To examine nationwide trends in the age that people begin smoking, Dr. Barrington-Trimis and her colleagues analyzed almost 20 years of data from the National Survey on Drug Use and Health. The yearly survey captures information on tobacco, alcohol, and other drug use from a representative cross-section of the US population aged 12 years or older.
The team focused on data collected between 2002 and 2019 from more than 71,000 participants who were aged 22 or 23 in the year when they answered the survey.
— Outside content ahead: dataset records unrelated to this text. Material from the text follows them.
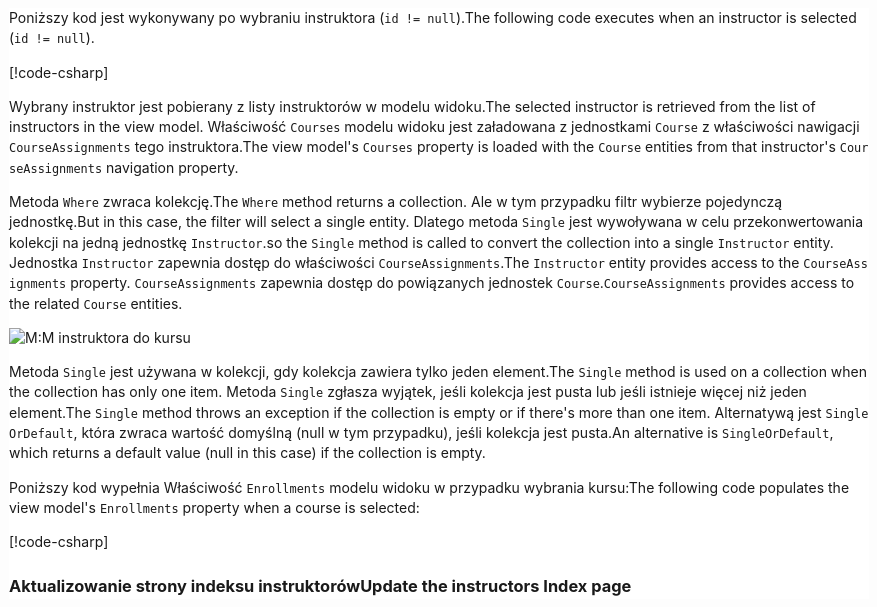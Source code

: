 <span data-ttu-id="9c5e1-226">Poniższy kod jest wykonywany po wybraniu instruktora (`id != null`).</span><span class="sxs-lookup"><span data-stu-id="9c5e1-226">The following code executes when an instructor is selected (`id != null`).</span></span>

[!code-csharp[](intro/samples/cu30snapshots/6-related/Pages/Instructors/Index1.cshtml.cs?name=snippet_SelectInstructor)]

<span data-ttu-id="9c5e1-227">Wybrany instruktor jest pobierany z listy instruktorów w modelu widoku.</span><span class="sxs-lookup"><span data-stu-id="9c5e1-227">The selected instructor is retrieved from the list of instructors in the view model.</span></span> <span data-ttu-id="9c5e1-228">Właściwość `Courses` modelu widoku jest załadowana z jednostkami `Course` z właściwości nawigacji `CourseAssignments` tego instruktora.</span><span class="sxs-lookup"><span data-stu-id="9c5e1-228">The view model's `Courses` property is loaded with the `Course` entities from that instructor's `CourseAssignments` navigation property.</span></span>

<span data-ttu-id="9c5e1-229">Metoda `Where` zwraca kolekcję.</span><span class="sxs-lookup"><span data-stu-id="9c5e1-229">The `Where` method returns a collection.</span></span> <span data-ttu-id="9c5e1-230">Ale w tym przypadku filtr wybierze pojedynczą jednostkę.</span><span class="sxs-lookup"><span data-stu-id="9c5e1-230">But in this case, the filter will select a single entity.</span></span> <span data-ttu-id="9c5e1-231">Dlatego metoda `Single` jest wywoływana w celu przekonwertowania kolekcji na jedną jednostkę `Instructor`.</span><span class="sxs-lookup"><span data-stu-id="9c5e1-231">so the `Single` method is called to convert the collection into a single `Instructor` entity.</span></span> <span data-ttu-id="9c5e1-232">Jednostka `Instructor` zapewnia dostęp do właściwości `CourseAssignments`.</span><span class="sxs-lookup"><span data-stu-id="9c5e1-232">The `Instructor` entity provides access to the `CourseAssignments` property.</span></span> <span data-ttu-id="9c5e1-233">`CourseAssignments` zapewnia dostęp do powiązanych jednostek `Course`.</span><span class="sxs-lookup"><span data-stu-id="9c5e1-233">`CourseAssignments` provides access to the related `Course` entities.</span></span>

![M:M instruktora do kursu](complex-data-model/_static/courseassignment.png)

<span data-ttu-id="9c5e1-235">Metoda `Single` jest używana w kolekcji, gdy kolekcja zawiera tylko jeden element.</span><span class="sxs-lookup"><span data-stu-id="9c5e1-235">The `Single` method is used on a collection when the collection has only one item.</span></span> <span data-ttu-id="9c5e1-236">Metoda `Single` zgłasza wyjątek, jeśli kolekcja jest pusta lub jeśli istnieje więcej niż jeden element.</span><span class="sxs-lookup"><span data-stu-id="9c5e1-236">The `Single` method throws an exception if the collection is empty or if there's more than one item.</span></span> <span data-ttu-id="9c5e1-237">Alternatywą jest `SingleOrDefault`, która zwraca wartość domyślną (null w tym przypadku), jeśli kolekcja jest pusta.</span><span class="sxs-lookup"><span data-stu-id="9c5e1-237">An alternative is `SingleOrDefault`, which returns a default value (null in this case) if the collection is empty.</span></span>

<span data-ttu-id="9c5e1-238">Poniższy kod wypełnia Właściwość `Enrollments` modelu widoku w przypadku wybrania kursu:</span><span class="sxs-lookup"><span data-stu-id="9c5e1-238">The following code populates the view model's `Enrollments` property when a course is selected:</span></span>

[!code-csharp[](intro/samples/cu30snapshots/6-related/Pages/Instructors/Index1.cshtml.cs?name=snippet_SelectCourse)]

### <a name="update-the-instructors-index-page"></a><span data-ttu-id="9c5e1-239">Aktualizowanie strony indeksu instruktorów</span><span class="sxs-lookup"><span data-stu-id="9c5e1-239">Update the instructors Index page</span></span>
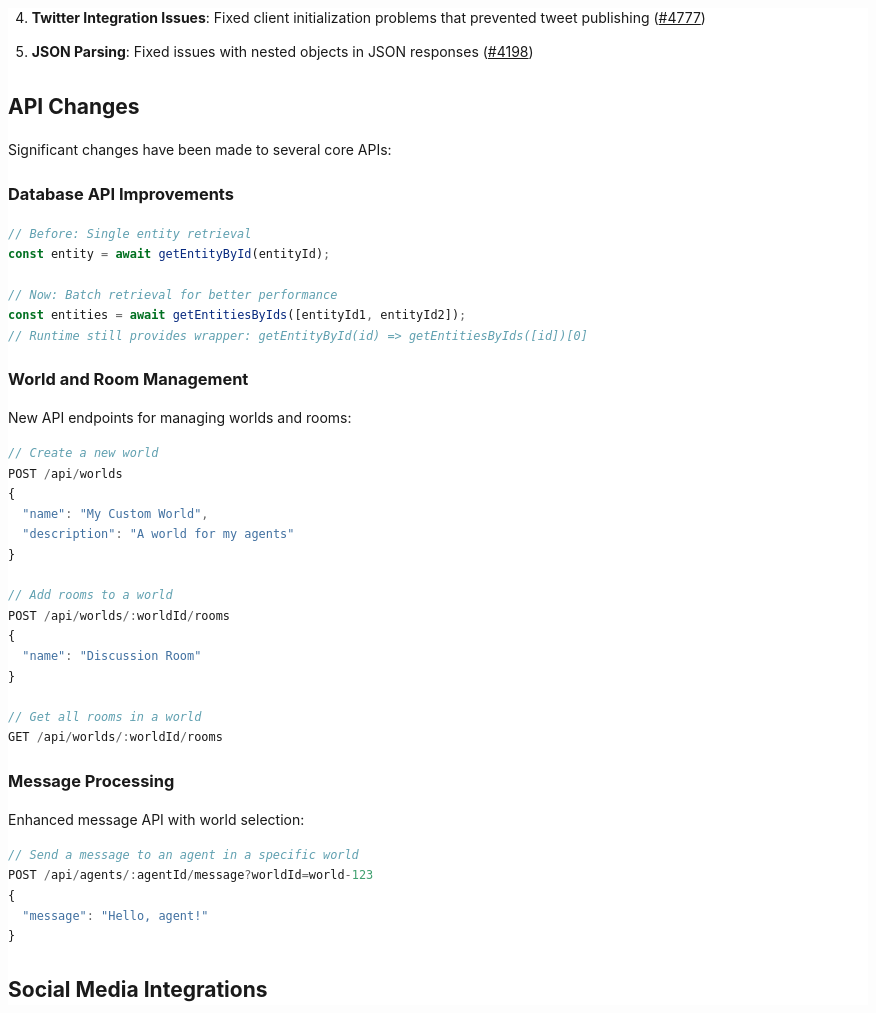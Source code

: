 4. **Twitter Integration Issues**: Fixed client initialization problems that prevented tweet publishing ([#4777](https://github.com/elizaos/eliza/issues/4777))

5. **JSON Parsing**: Fixed issues with nested objects in JSON responses ([#4198](https://github.com/elizaos/eliza/pull/4198))

## API Changes

Significant changes have been made to several core APIs:

### Database API Improvements
```typescript
// Before: Single entity retrieval
const entity = await getEntityById(entityId);

// Now: Batch retrieval for better performance
const entities = await getEntitiesByIds([entityId1, entityId2]);
// Runtime still provides wrapper: getEntityById(id) => getEntitiesByIds([id])[0]
```

### World and Room Management
New API endpoints for managing worlds and rooms:
```typescript
// Create a new world
POST /api/worlds
{
  "name": "My Custom World",
  "description": "A world for my agents"
}

// Add rooms to a world
POST /api/worlds/:worldId/rooms
{
  "name": "Discussion Room"
}

// Get all rooms in a world
GET /api/worlds/:worldId/rooms
```

### Message Processing
Enhanced message API with world selection:
```typescript
// Send a message to an agent in a specific world
POST /api/agents/:agentId/message?worldId=world-123
{
  "message": "Hello, agent!"
}
```

## Social Media Integrations
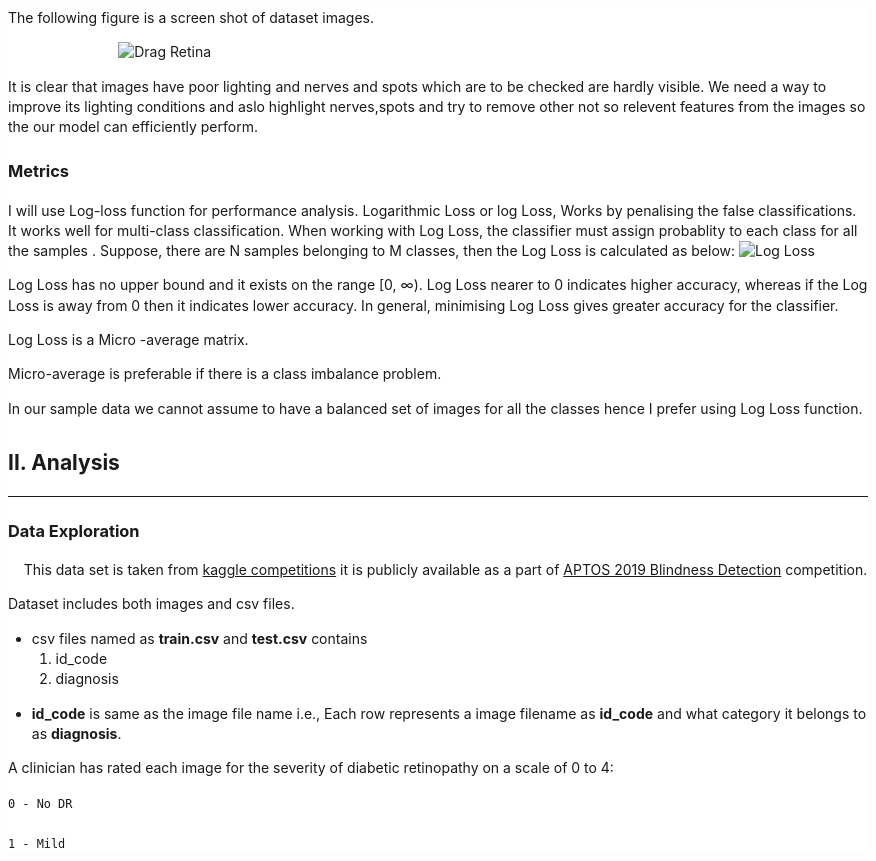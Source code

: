  The following figure is a screen shot of dataset images.
 

 &nbsp; &nbsp; &nbsp; &nbsp; &nbsp; &nbsp; &nbsp; &nbsp; &nbsp; &nbsp; &nbsp;&nbsp;&nbsp;&nbsp;&nbsp;&nbsp;&nbsp;  ![Drag Retina](https://www.sookshmas.com/ImgsU/m/491/1568186544566491.png)

It is clear that images have poor lighting and nerves and spots which are to be checked are hardly visible.
We need a way to improve its lighting conditions and aslo highlight nerves,spots and try to remove other not so relevent features from the images so the our model can efficiently perform. 

### Metrics

I will use Log-loss function for performance analysis.  Logarithmic Loss or log Loss, Works by penalising the false classifications. It works well for multi-class classification. When working with Log Loss, the classifier must assign probablity to each class for all the samples . Suppose, there are N samples belonging to M classes, then the Log Loss is calculated as below:
![Log Loss](https://miro.medium.com/max/581/0*i2_eUc_t8A1EJObd.png)

Log Loss has no upper bound and it exists on the range [0, ∞). Log Loss nearer to 0 indicates higher accuracy, whereas if the Log Loss is away from 0 then it indicates lower accuracy.
In general, minimising Log Loss gives greater accuracy for the classifier.

Log Loss is a Micro -average matrix.

Micro-average is preferable if there is a class imbalance problem.

In our sample data we cannot assume to have a balanced set of images for all the classes hence I prefer using Log Loss function.

## II. Analysis
---
### Data Exploration


&nbsp; &nbsp; This data set is taken from [kaggle competitions](https://www.kaggle.com/competitions) it is publicly available as a part of [APTOS 2019 Blindness Detection](https://www.kaggle.com/c/aptos2019-blindness-detection/) competition.

Dataset includes both images and csv files.

 + csv files named as **train.csv** and **test.csv** contains
     1. id_code
     2. diagnosis
 	 
 

- **id\_code** is same as the image file name i.e., Each row represents a image filename as **id_code** and what category it belongs to as **diagnosis**.

A clinician has rated each image for the severity of diabetic retinopathy on a scale of 0 to 4: 



	0 - No DR

	1 - Mild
The proportion of people aged 22 to 23 years who had ever smoked all or part of a cigarette decreased from 75% to 51% over the study period, and the proportion of those who had ever engaged in daily smoking for a period of at least 30 days decreased from 41% to 20%. Also, the age at smoking initiation was moving up over that time period, they found.
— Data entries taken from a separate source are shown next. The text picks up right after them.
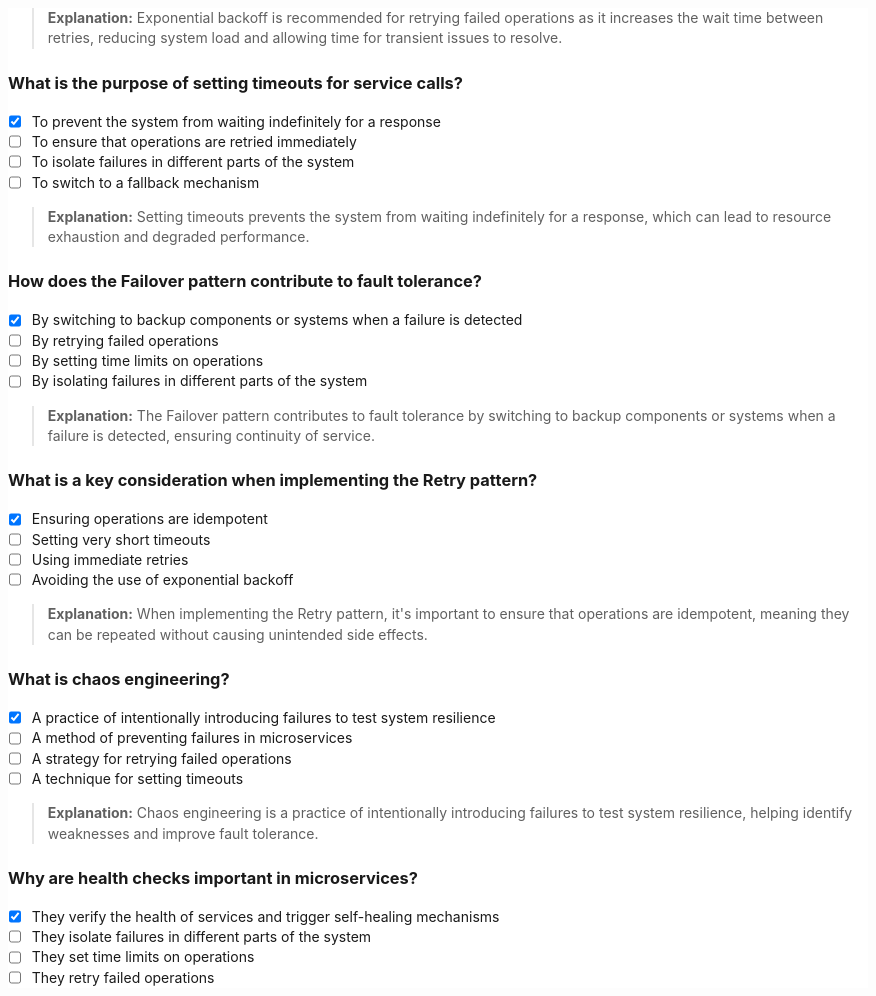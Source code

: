 > **Explanation:** Exponential backoff is recommended for retrying failed operations as it increases the wait time between retries, reducing system load and allowing time for transient issues to resolve.

### What is the purpose of setting timeouts for service calls?

- [x] To prevent the system from waiting indefinitely for a response
- [ ] To ensure that operations are retried immediately
- [ ] To isolate failures in different parts of the system
- [ ] To switch to a fallback mechanism

> **Explanation:** Setting timeouts prevents the system from waiting indefinitely for a response, which can lead to resource exhaustion and degraded performance.

### How does the Failover pattern contribute to fault tolerance?

- [x] By switching to backup components or systems when a failure is detected
- [ ] By retrying failed operations
- [ ] By setting time limits on operations
- [ ] By isolating failures in different parts of the system

> **Explanation:** The Failover pattern contributes to fault tolerance by switching to backup components or systems when a failure is detected, ensuring continuity of service.

### What is a key consideration when implementing the Retry pattern?

- [x] Ensuring operations are idempotent
- [ ] Setting very short timeouts
- [ ] Using immediate retries
- [ ] Avoiding the use of exponential backoff

> **Explanation:** When implementing the Retry pattern, it's important to ensure that operations are idempotent, meaning they can be repeated without causing unintended side effects.

### What is chaos engineering?

- [x] A practice of intentionally introducing failures to test system resilience
- [ ] A method of preventing failures in microservices
- [ ] A strategy for retrying failed operations
- [ ] A technique for setting timeouts

> **Explanation:** Chaos engineering is a practice of intentionally introducing failures to test system resilience, helping identify weaknesses and improve fault tolerance.

### Why are health checks important in microservices?

- [x] They verify the health of services and trigger self-healing mechanisms
- [ ] They isolate failures in different parts of the system
- [ ] They set time limits on operations
- [ ] They retry failed operations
Specifically, among people who had ever smoked by age 22 or 23, the proportion who reported that they first did so between the ages of 18 and 23 rose, from about 20% in 2002 to more than 42% in 2018. And among respondents who transitioned to daily smoking, the proportion who reported having done so during young adulthood also rose, from about 39% in 2002 to nearly 56% in 2018.
The study highlights “an emerging need for tobacco control efforts to further focus on reducing cigarette smoking among young adults,” wrote Ollie Ganz, Dr.P.H., and Cristine Delnevo, Ph.D., from Rutgers University.
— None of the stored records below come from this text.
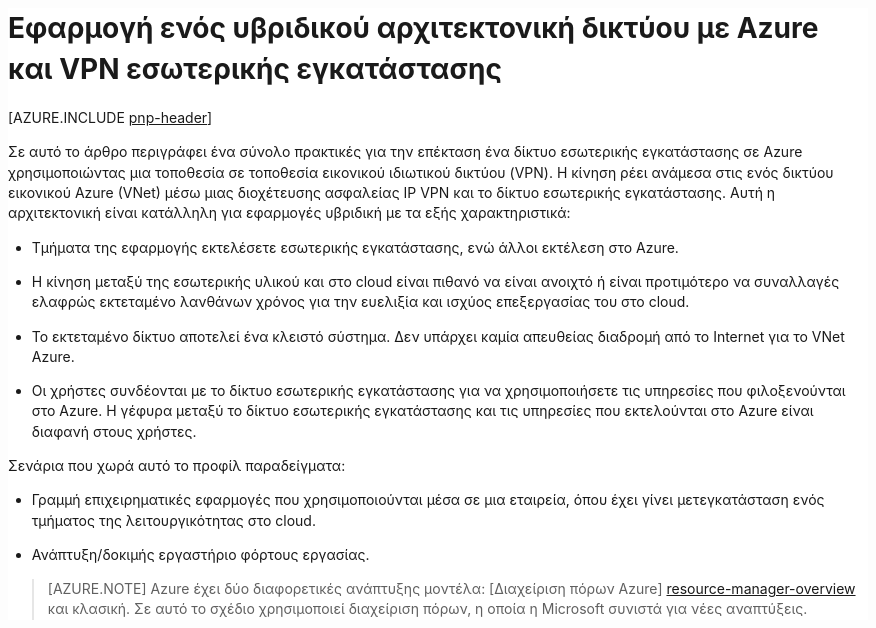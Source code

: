 <properties
   pageTitle="Εφαρμογή μια υβριδική αρχιτεκτονική δικτύου με Azure και εσωτερικής VPN | Microsoft Azure"
   description="Πώς μπορείτε να υλοποιήσετε μια αρχιτεκτονική ασφαλούς τοποθεσίας σε τοποθεσία δικτύου που εκτείνεται σε μια Azure εικονικού δικτύου και ένα δίκτυο εσωτερικής εγκατάστασης συνδεδεμένοι, χρησιμοποιώντας ένα VPN."
   services=""
   documentationCenter="na"
   authors="RohitSharma-pnp"
   manager="christb"
   editor=""
   tags=""/>

<tags
   ms.service="guidance"
   ms.devlang="na"
   ms.topic="article"
   ms.tgt_pltfrm="na"
   ms.workload="na"
   ms.date="10/24/2016"
   ms.author="roshar"/>

# <a name="implementing-a-hybrid-network-architecture-with-azure-and-on-premises-vpn"></a>Εφαρμογή ενός υβριδικού αρχιτεκτονική δικτύου με Azure και VPN εσωτερικής εγκατάστασης

[AZURE.INCLUDE [pnp-header](../../includes/guidance-pnp-header-include.md)]

Σε αυτό το άρθρο περιγράφει ένα σύνολο πρακτικές για την επέκταση ένα δίκτυο εσωτερικής εγκατάστασης σε Azure χρησιμοποιώντας μια τοποθεσία σε τοποθεσία εικονικού ιδιωτικού δικτύου (VPN). Η κίνηση ρέει ανάμεσα στις ενός δικτύου εικονικού Azure (VNet) μέσω μιας διοχέτευσης ασφαλείας IP VPN και το δίκτυο εσωτερικής εγκατάστασης. Αυτή η αρχιτεκτονική είναι κατάλληλη για εφαρμογές υβριδική με τα εξής χαρακτηριστικά:

- Τμήματα της εφαρμογής εκτελέσετε εσωτερικής εγκατάστασης, ενώ άλλοι εκτέλεση στο Azure.

- Η κίνηση μεταξύ της εσωτερικής υλικού και στο cloud είναι πιθανό να είναι ανοιχτό ή είναι προτιμότερο να συναλλαγές ελαφρώς εκτεταμένο λανθάνων χρόνος για την ευελιξία και ισχύος επεξεργασίας του στο cloud.

- Το εκτεταμένο δίκτυο αποτελεί ένα κλειστό σύστημα. Δεν υπάρχει καμία απευθείας διαδρομή από το Internet για το VNet Azure.

- Οι χρήστες συνδέονται με το δίκτυο εσωτερικής εγκατάστασης για να χρησιμοποιήσετε τις υπηρεσίες που φιλοξενούνται στο Azure. Η γέφυρα μεταξύ το δίκτυο εσωτερικής εγκατάστασης και τις υπηρεσίες που εκτελούνται στο Azure είναι διαφανή στους χρήστες.

Σενάρια που χωρά αυτό το προφίλ παραδείγματα:

- Γραμμή επιχειρηματικές εφαρμογές που χρησιμοποιούνται μέσα σε μια εταιρεία, όπου έχει γίνει μετεγκατάσταση ενός τμήματος της λειτουργικότητας στο cloud.

- Ανάπτυξη/δοκιμής εργαστήριο φόρτους εργασίας.

> [AZURE.NOTE] Azure έχει δύο διαφορετικές ανάπτυξης μοντέλα: [Διαχείριση πόρων Azure] [ resource-manager-overview] και κλασική. Σε αυτό το σχέδιο χρησιμοποιεί διαχείριση πόρων, η οποία η Microsoft συνιστά για νέες αναπτύξεις.


[implementing-a-multi-tier-architecture-on-Azure]: ./guidance-compute-n-tier-vm.md
[resource-manager-overview]: ../azure-resource-manager/resource-group-overview.md
[arm-templates]: ../resource-group-authoring-templates.md
[azure-cli]: ../virtual-machines-command-line-tools.md
[azure-portal]: ../azure-portal/resource-group-portal.md
[azure-powershell]: ../powershell-azure-resource-manager.md
[azure-virtual-network]: ../virtual-network/virtual-networks-overview.md
[vpn-appliance]: ../vpn-gateway/vpn-gateway-about-vpn-devices.md
[azure-vpn-gateway]: https://azure.microsoft.com/services/vpn-gateway/
[azure-gateway-charges]: https://azure.microsoft.com/pricing/details/vpn-gateway/
[azure-network-security-group]: https://azure.microsoft.com/documentation/articles/virtual-networks-nsg/
[connect-to-an-Azure-vnet]: https://technet.microsoft.com/library/dn786406.aspx
[vpn-gateway-multi-site]: ../vpn-gateway/vpn-gateway-multi-site.md
[policy-based-routing]: https://en.wikipedia.org/wiki/Policy-based_routing
[route-based-routing]: https://en.wikipedia.org/wiki/Static_routing
[network-security-group]: ../virtual-network/virtual-networks-nsg.md
[sla-for-vpn-gateway]: https://azure.microsoft.com/support/legal/sla/vpn-gateway/v1_0/
[additional-firewall-rules]: https://technet.microsoft.com/library/dn786406.aspx#firewall
[nagios]: https://www.nagios.org/
[azure-vpn-gateway-diagnostics]: http://blogs.technet.com/b/keithmayer/archive/2014/12/18/diagnose-azure-virtual-network-vpn-connectivity-issues-with-powershell.aspx
[ping]: https://technet.microsoft.com/library/ff961503.aspx
[tracert]: https://technet.microsoft.com/library/ff961507.aspx
[psping]: http://technet.microsoft.com/sysinternals/jj729731.aspx
[nmap]: http://nmap.org
[changing-SKUs]: https://azure.microsoft.com/blog/azure-virtual-network-gateway-improvements/
[gateway-diagnostic-logs]: http://blogs.technet.com/b/keithmayer/archive/2015/12/07/step-by-step-capturing-azure-resource-manager-arm-vnet-gateway-diagnostic-logs.aspx
[troubleshooting-vpn-errors]: https://blogs.technet.microsoft.com/rrasblog/2009/08/12/troubleshooting-common-vpn-related-errors/
[rras-logging]: https://www.petri.com/enable-diagnostic-logging-in-windows-server-2012-r2-routing-and-remote-access
[create-on-prem-network]: https://technet.microsoft.com/library/dn786406.aspx#routing
[create-azure-vnet]: ../virtual-network/virtual-networks-create-vnet-classic-cli.md
[azure-vm-diagnostics]: https://azure.microsoft.com/blog/windows-azure-virtual-machine-monitoring-with-wad-extension/
[application-insights]: ../application-insights/app-insights-overview-usage.md
[forced-tunneling]: https://azure.microsoft.com/documentation/articles/vpn-gateway-about-forced-tunneling/
[getting-started-with-azure-security]: ./../security/azure-security-getting-started.md
[vpn-appliances]: ../vpn-gateway/vpn-gateway-about-vpn-devices.md
[installing-ad]: ../active-directory/active-directory-install-replica-active-directory-domain-controller.md
[deploying-ad]: https://msdn.microsoft.com/library/azure/jj156090.aspx
[creating-dns]: https://blogs.msdn.microsoft.com/mcsuksoldev/2014/03/04/creating-a-dns-server-in-azure-iaas/
[configuring-dns]: ../virtual-network/virtual-networks-manage-dns-in-vnet.md
[stormshield]: https://azure.microsoft.com/marketplace/partners/stormshield/stormshield-network-security-for-cloud/
[vpn-appliance-ipsec]: ../vpn-gateway/vpn-gateway-about-vpn-devices.md#ipsec-parameters
[expressroute]: ./guidance-hybrid-network-expressroute.md
[naming conventions]: ./guidance-naming-conventions.md
[solution-script]: https://github.com/mspnp/reference-architectures/tree/master/guidance-hybrid-network-vpn/Deploy-ReferenceArchitecture.ps1
[solution-script-bash]: https://github.com/mspnp/reference-architectures/tree/master/guidance-hybrid-network-vpn/deploy-reference-architecture.sh
[visio-download]: http://download.microsoft.com/download/1/5/6/1569703C-0A82-4A9C-8334-F13D0DF2F472/RAs.vsdx
[vnet-parameters]: https://github.com/mspnp/reference-architectures/tree/master/guidance-hybrid-network-vpn/parameters/virtualNetwork.parameters.json
[virtualNetworkGateway-parameters]: https://github.com/mspnp/reference-architectures/tree/master/guidance-hybrid-network-vpn/parameters/virtualNetworkGateway.parameters.json
[azure-powershell-download]: https://azure.microsoft.com/documentation/articles/powershell-install-configure/
[azure-cli]: https://azure.microsoft.com/documentation/articles/xplat-cli-install/
[0]: ./media/blueprints/hybrid-network-vpn.png "Δομή του υβριδική δικτύου που εκτείνονται σε το εσωτερικής εγκατάστασης και cloud υποδομών"
[1]: ./media/guidance-hybrid-network-vpn/partitioned-vpn.png "Δημιουργία διαμερισμάτων μια VNet για να βελτιώσω την κλιμάκωση"
[2]: ./media/guidance-hybrid-network-vpn/audit-logs.png "Αρχεία καταγραφής στην πύλη του Azure ελέγχου"
[3]: ./media/guidance-hybrid-network-vpn/RRAS-perf-counters.png "Μετρητές επιδόσεων για την παρακολούθηση κίνηση του δικτύου VPN"
[4]: ./media/guidance-hybrid-network-vpn/RRAS-perf-graph.png "Γράφημα επιδόσεων δικτύου VPN παράδειγμα"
Nevertheless, they added, “We think it is important to recognize that these findings are the results of a larger public health success of dramatic reductions in youth and young adult smoking.”
Given the unquestionable success of tobacco control at reducing youth cigarette smoking, researchers are now asking how to continue making gains, including among young adults.
As part of the Master Settlement Agreement (MSA) of 1998, tobacco companies were prohibited from directly or indirectly marketing their products to youths aged 18 and younger.
“Tobacco company marketing can be explicitly aimed at the youngest legal target group, which is young adults,” Dr. Kaufman said. “But tobacco products are still marketed in stores and are prominent in other places, including entertainment media, where many youth and young adults can see them.”
“Even prior to the MSA… young adults were an important customer base for the tobacco industry; a tobacco company infamously referred to young adults as ‘replacement smokers’ for those who quit smoking or died,” wrote Drs. Ganz and Delnevo. “After the MSA, tobacco industry marketing and promotional efforts targeting young adults only intensified.”
The widespread promotion of tobacco products to young adults is coupled with less prevention messaging aimed at those 18 and over, Dr. Barrington-Trimis explained. “Once kids turn 18, they’re a lot more dispersed,” she said.
Some go to college, while others join the military or the workforce, she explained. Some stay home, others move in with peers. “Just finding them and doing prevention becomes a lot harder,” she added.
Although it can be tougher to reach young adults with anti-tobacco messaging, recent progress has been made in restricting tobacco sales to this age group, Dr. Kaufman explained. For example, at the end of 2019, the Tobacco 21 law went into effect nationwide, making it illegal for retailers to sell any tobacco product—including cigarettes, smokeless tobacco, hookah tobacco, and e-cigarettes—to anyone under 21.
Future research will help us understand how these laws influence cigarette smoking among young adults, Dr. Kaufman explained. For now, though, “we need to reinforce our comprehensive tobacco control policies,” she said. That includes federal regulation of tobacco products, substantially increasing the price of tobacco products, smoke-free air laws, expanding efforts to help people quit smoking, and anti-tobacco education campaigns.
“These are a part of any effective strategy to keep young adults from starting or becoming regular cigarette smokers,” she said.